Aug 13 2007
By Shelby G. Spires
A fight between the U.S. Air Force and Army over unmanned aircraft, many managed by the Army in Huntsville, could endanger soldiers in combat, members of Congress and aerospace experts say.
Air Force officials have been pressuring Congress for the past year to give them control over unmanned aerial systems that operate above 5,000 feet. That would include the bulk of the five major unmanned aerial systems managed at Redstone Arsenal for the Army.
U.S. Rep. Bud Cramer, D-Huntsville, said moving control of the majority of the military's unmanned aerial vehicles, or UAVs, would be disruptive and possibly dangerous to soldiers fighting in Afghanistan and Iraq.
"Every few years the Air Force makes a grab for Army aircraft, and I don't really know that it helps anything in the long run," Cramer said last week. "The Army already uses these vehicles, is adept at using them and managing them, and I see no reason to change that. Any decision would have to be carefully reviewed."
The UAV office at Redstone employs nearly 250 people, a number expected to grow to 280 by fiscal 2010. Redstone estimates the unmanned airborne system industry creates more than $66 million in business in the North Alabama economy.

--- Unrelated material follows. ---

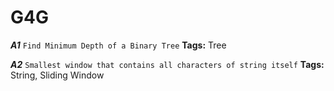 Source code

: # G4G

_**A1**_ `Find Minimum Depth of a Binary Tree` **Tags:** Tree

**_A2_** `Smallest window that contains all characters of string itself` **Tags:** String, Sliding Window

"I think this is a case of the Air Force having too much time on its hands," said John Pike, who runs the Arlington, Va.-based military think tank GlobalSecurity.org. "They seem to be striving for purpose as a military service and this is a way to go about that."
Pike said the Army has valid concerns about the Air Force attempts to grab the UAV work because it would give it another mission. "There aren't too many air forces left for them to fight in the air. They like shooting down other aircraft, and since that's not much of a 21st century mission, then UAVs would be the next likely job.
"The Air Force has traditionally been concerned about air superiority over a battlefield. That's how they make aces. You don't become an ace by dropping bombs on tanks and troops," Pike said.
Army leaders have said losing the UAV mission could endanger soldiers because of delays in Air Force close-air support to troops in combat.
"The service chiefs and our (U.S. House) committee met in a closed session," Cramer said, "and I asked them directly if the Air Force could perform as well and support troops on the ground, specifically Army troops on the ground, as well as the Army could.
"The Army and Marine chiefs said no, they did not believe it based on past performance.
"That's what my concern is ultimately. We have to make sure our resources in (Iraq) and around the world are used properly."
Cramer inserted language in the 2008 Department of Defense spending bill that would require the Pentagon to carefully review any decision to move Army management of UAVs to the Air Force.
The Pentagon spending bill was passed by the full House last week and now heads to the Senate for debate. U.S. Sen. Richard Shelby, R-Tuscaloosa, plans to lobby to keep the UAV work in Huntsville, he said last week.
Shelby sent a letter on July 24 to Deputy Secretary of Defense Gordon England of his reservations about moving UAV control to the Air Force. Shelby said the move could both put a strain on the Air Force's ability to support Army troops in combat and could slow down development of UAV systems, while adding costs.
"Designating the Air Force as Executive Agent will undermine the joint progress made thus far and appears to create yet another layer of bureaucracy in the development and acquisition system," Shelby wrote.
The Army has five types of UAVs. In 2006, there were about 1,870 Army UAVs, and that number is expected to grow to about 4,200 by late 2008. Army UAVs are used mostly to spot enemy movements and roadside bombs.
The Air Force flies two major UAV systems known as the Predator and the Global Hawk. Both operate at high altitudes and carry a wide range of weapons to attack enemy armor, trucks and troops.